Step 5: Talk to Your Agent
Example prompt:
“Please open https://huggingface.co/models, sort by ‘Most Downloads this week’, grab the top 10 model names, and save a screenshot of the list.”
The agent will:
-
Launch a headless browser -
Navigate to the URL -
Parse the table -
Return a neat list plus a screenshot saved locally
Project 2: Hugging Face MCP Hub
Goal: Let your agent tap into thousands of AI Spaces on Hugging Face (text-to-image, text-to-video, audio, etc.).
Step 1: Register Spaces on Hugging Face
-
Visit https://hf.co/mcp -
Click “Add” next to any Space you like.
Popular picks:-
evalstate/FLUX.1-Krea-dev
– high-quality text-to-image -
evalstate/ltx-video-distilled
– text-to-video
-
-
Note your User Access Token (same as before).
Step 2: Create a New Folder
Create hf-mcp-server
and place inside:
{
"model": "openai/gpt-oss-120b",
"provider": "fireworks-ai",
"inputs": [
{
"type": "promptString",
"id": "hf-token",
"description": "Your Hugging Face Token",
"password": true
}
],
"servers": [
{
"type": "http",
"url": "https://huggingface.co/mcp",
"headers": {
"Authorization": "Bearer ${input:hf-token}"
}
}
]
}
New Element | Purpose |
---|---|
inputs |
Prompts you for the token at runtime—safer than hard-coding |
servers |
Points to Hugging Face’s MCP gateway, which forwards calls to the Spaces you registered |
Step 3: Run It
# Python
tiny-agents run ./hf-mcp-server
# Node
npx @huggingface/tiny-agents run ./hf-mcp-server
Step 4: Prompt Examples
“Using FLUX.1, generate a 1024×1024 image of an astronaut eating ramen on the moon. Use cinematic lighting.”
The agent will:
-
Ask for confirmation -
Call the Space -
Return a shareable URL to the generated image
Frequently Asked Questions
Q1: Do I need a GPU?
No. Inference happens on Fireworks AI’s cloud or Hugging Face’s cloud.
Q2: Is my token safe?
Yes. The token is never written to disk; it lives only in memory and is masked when typed.

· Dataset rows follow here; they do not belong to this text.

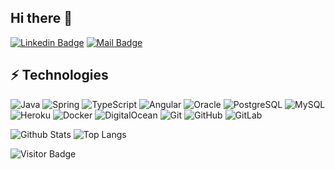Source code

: ## Hi there 👋

[![Linkedin Badge](https://img.shields.io/badge/-mertcankarsi-blue?style=flat-square&logo=Linkedin&logoColor=white&link=https://www.linkedin.com/in/mertcankarsi/)](https://www.linkedin.com/in/mertcankarsi/)
[![Mail Badge](https://img.shields.io/badge/-mertcankarsi@icloud.com-c14438?style=flat-square&logo=Email&logoColor=white&link=mailto:mertcankarsi@icloud.com)](mailto:mertcankarsi@icloud.com)

## ⚡ Technologies

![Java](https://img.shields.io/badge/-Java-DC0000?style=flat-square&logo=java)
![Spring](https://img.shields.io/badge/-Spring-EBF2F2?style=flat-square&logo=spring)
![TypeScript](https://img.shields.io/badge/-TypeScript-262626?style=flat-square&logo=typescript)
![Angular](https://img.shields.io/badge/-Angular-DD0031?style=flat-square&logo=angular)
![Oracle](https://img.shields.io/badge/-Oracle-DC0000?style=flat-square&logo=oracle)
![PostgreSQL](https://img.shields.io/badge/-PostgreSQL-F8F9FA?style=flat-square&logo=postgresql)
![MySQL](https://img.shields.io/badge/-MySQL-F29111?style=flat-square&logo=mysql)
![Heroku](https://img.shields.io/badge/-Heroku-430098?style=flat-square&logo=heroku)
![Docker](https://img.shields.io/badge/-Docker-black?style=flat-square&logo=docker)
![DigitalOcean](https://img.shields.io/badge/-Digital%20Ocean-darkblue?style=flat-square&logo=digitalocean)
![Git](https://img.shields.io/badge/-Git-black?style=flat-square&logo=git)
![GitHub](https://img.shields.io/badge/-GitHub-181717?style=flat-square&logo=github)
![GitLab](https://img.shields.io/badge/-GitLab-FCA121?style=flat-square&logo=gitlab)

![Github Stats](https://github-readme-stats.vercel.app/api?username=mertcankarsi&count_private=true&show_icons=true&include_all_commits=true&count_private=true)
![Top Langs](https://github-readme-stats.vercel.app/api/top-langs/?username=mertcankarsi&layout=compact&hide=Rich%20Text%20Format)

![Visitor Badge](https://visitor-badge.laobi.icu/badge?page_id=mertcankarsi.mertcankarsi)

Q3: Can I run both projects at the same time?
Absolutely. Each project has its own agent.json
and can be started in separate terminals.
Q4: How do I add a custom tool?
Write a small MCP Server in any language (templates are available in the MCP docs), then add one more entry under servers
.
Q5: What if I want to use a different model?
Change the model
and provider
fields in agent.json
. As long as the new provider supports MCP, no further code changes are needed.

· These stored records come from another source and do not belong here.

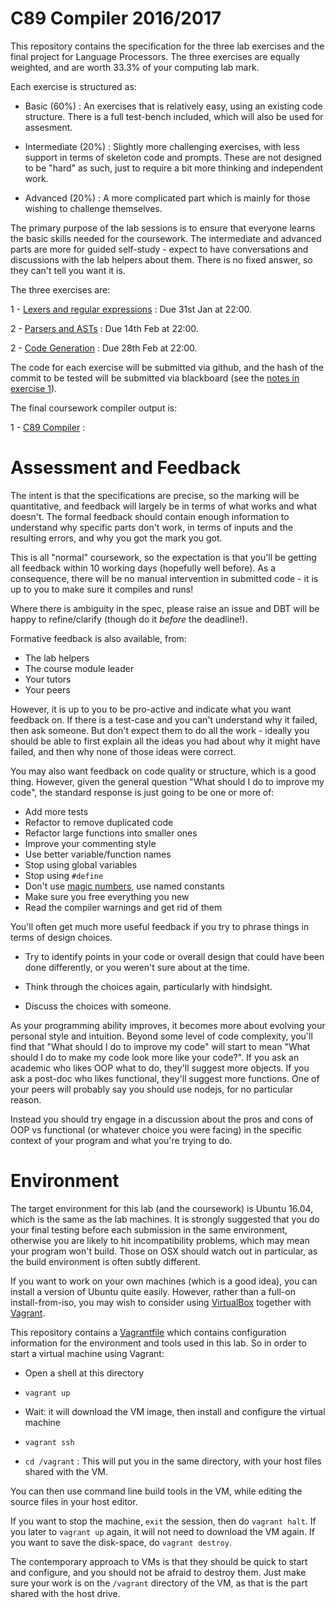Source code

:C89 Compiler 2016/2017
===============================================

This repository contains the specification for
the three lab exercises and the final project
for Language Processors.
The three exercises are equally weighted, and
are worth 33.3% of your computing lab mark.

Each exercise is structured as:

- Basic (60%) : An exercises that is relatively
  easy, using an existing code structure. There
  is a full test-bench included, which will also
  be used for assesment.

- Intermediate (20%) : Slightly more challenging
  exercises, with less support in terms of skeleton
  code and prompts. These are not designed to be
  "hard" as such, just to require a bit more thinking
  and independent work.

- Advanced (20%) : A more complicated part which is
  mainly for those wishing to challenge themselves.

The primary purpose of the lab sessions is to ensure
that everyone learns the basic skills needed for the
coursework. The intermediate and advanced parts are
more for guided self-study - expect to have conversations
and discussions with the lab helpers about them. There
is no fixed answer, so they can't tell you want it is.

The three exercises are:

1 - [Lexers and regular expressions](1-regexes) : Due 31st Jan at 22:00.

2 - [Parsers and ASTs](2-parsers) : Due 14th Feb at 22:00.

2 - [Code Generation](3-codegen) : Due 28th Feb at 22:00.

The code for each exercise will be submitted via github,
and the hash of the commit to be tested will be submitted
via blackboard (see the [notes in exercise 1](1-lexer/readme.md#Submission)).

The final coursework compiler output is:

1 - [C89 Compiler](C89%20Compiler) : 

Assessment and Feedback
=======================

The intent is that the specifications are precise, so
the marking will be quantitative, and feedback will
largely be in terms of what works and what doesn't.
The formal feedback should contain enough information
to understand why specific parts don't work, in terms of
inputs and the resulting errors, and why you got the mark you got.

This is all "normal" coursework, so the expectation
is that you'll be getting all feedback within 10
working days (hopefully well before). As a consequence,
there will be no manual intervention in submitted
code - it is up to you to make sure it compiles and
runs!

Where there is ambiguity in the spec, please raise an
issue and DBT will be happy to refine/clarify (though
do it _before_ the deadline!).

Formative feedback is also available, from:
- The lab helpers
- The course module leader
- Your tutors
- Your peers

However, it is up to you to be pro-active and
indicate what you want feedback on. If there
is a test-case and you can't understand why
it failed, then ask someone. But don't expect
them to do all the work - ideally you should be able
to first explain all the ideas you had about why it
might have failed, and then why none of those ideas
were correct.

You may also want feedback on code quality or
structure, which is a good thing. However, given
the general question "What should I do to improve my code",
the standard response is just going to be one or
more of:
- Add more tests
- Refactor to remove duplicated code
- Refactor large functions into smaller ones
- Improve your commenting style
- Use better variable/function names
- Stop using global variables
- Stop using `#define`
- Don't use [magic numbers](https://en.wikipedia.org/wiki/Magic_number_(programming)#Unnamed_numerical_constants),
  use named constants
- Make sure you free everything you new
- Read the compiler warnings and get rid of them

You'll often get much more useful feedback if you
try to phrase things in terms of design choices.

- Try to identify points in your code or
  overall design that could have been done differently,
  or you weren't sure about at the time.

- Think through the choices again, particularly with
  hindsight.

- Discuss the choices with someone.

As your programming ability improves, it becomes more
about evolving your personal style and intuition.
Beyond some level of code complexity, you'll find that
"What should I do to improve my code" will start to mean
"What should I do to make my code look more like your code?".
If you ask an academic who likes OOP what to do, they'll
suggest more objects. If you ask a post-doc who likes functional,
they'll suggest more functions. One of your peers will
probably say you should use nodejs, for no particular reason.

Instead you should try
engage in a discussion about the pros and cons of
OOP vs functional (or whatever choice you were facing)
in the specific context of your program and what
you're trying to do.

Environment
===========

The target environment for this lab (and the coursework)
is Ubuntu 16.04, which is the same as the lab machines.
It is strongly suggested that you do your final testing
before each submission in the same environment, otherwise
you are likely to hit incompatibility problems, which
may mean your program won't build. Those on OSX should
watch out in particular, as the build environment is
often subtly different.

If you want to work on your own machines (which is a good
idea), you can install a version of Ubuntu quite easily.
However, rather than a full-on install-from-iso, you
may wish to consider using [VirtualBox](https://www.virtualbox.org/)
together with [Vagrant](https://www.vagrantup.com/).

This repository contains a [Vagrantfile](Vagrantfile) which
contains configuration information for the environment
and tools used in this lab. So in order to start a virtual
machine using Vagrant:

- Open a shell at this directory

- `vagrant up`

- Wait: it will download the VM image, then install and configure
  the virtual machine

- `vagrant ssh`

- `cd /vagrant` : This will put you in the same directory, with
  your host files shared with the VM.

You can then use command line build tools in the VM, while editing
the source files in your host editor.

If you want to stop the machine, `exit` the session, then do
`vagrant halt`. If you later to `vagrant up` again, it will
not need to download the VM again. If you want to save the
disk-space, do `vagrant destroy`.

The contemporary approach to VMs is that they should be
quick to start and configure, and you should not be
afraid to destroy them. Just make sure your work is
on the `/vagrant` directory of the VM, as that is the
part shared with the host drive.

Q6: Can I run this on Windows?
Yes. Both Node and Python clients are cross-platform.
Next Steps & Roadmap
Time Investment | Action | Outcome |
---|---|---|
30 min | Re-run both demos with your own prompts | Solid muscle memory |
1 day | Wrap your company’s REST API as an MCP Server | Internal AI assistant |
1 week | Chain multiple agents | Browser agent gathers data, Hugging Face agent creates visuals, database agent stores results |
Closing Thoughts
MCP turns the chaotic world of AI tools into tidy building blocks.
Today you connected two blocks—browser automation and Hugging Face Spaces—without changing a single line of server code.
Tomorrow you can snap in a database block, an email block, or a custom analytics block, and your agent will keep working exactly as before.
Clone the repo, run the commands, and start experimenting. The only limit is your imagination.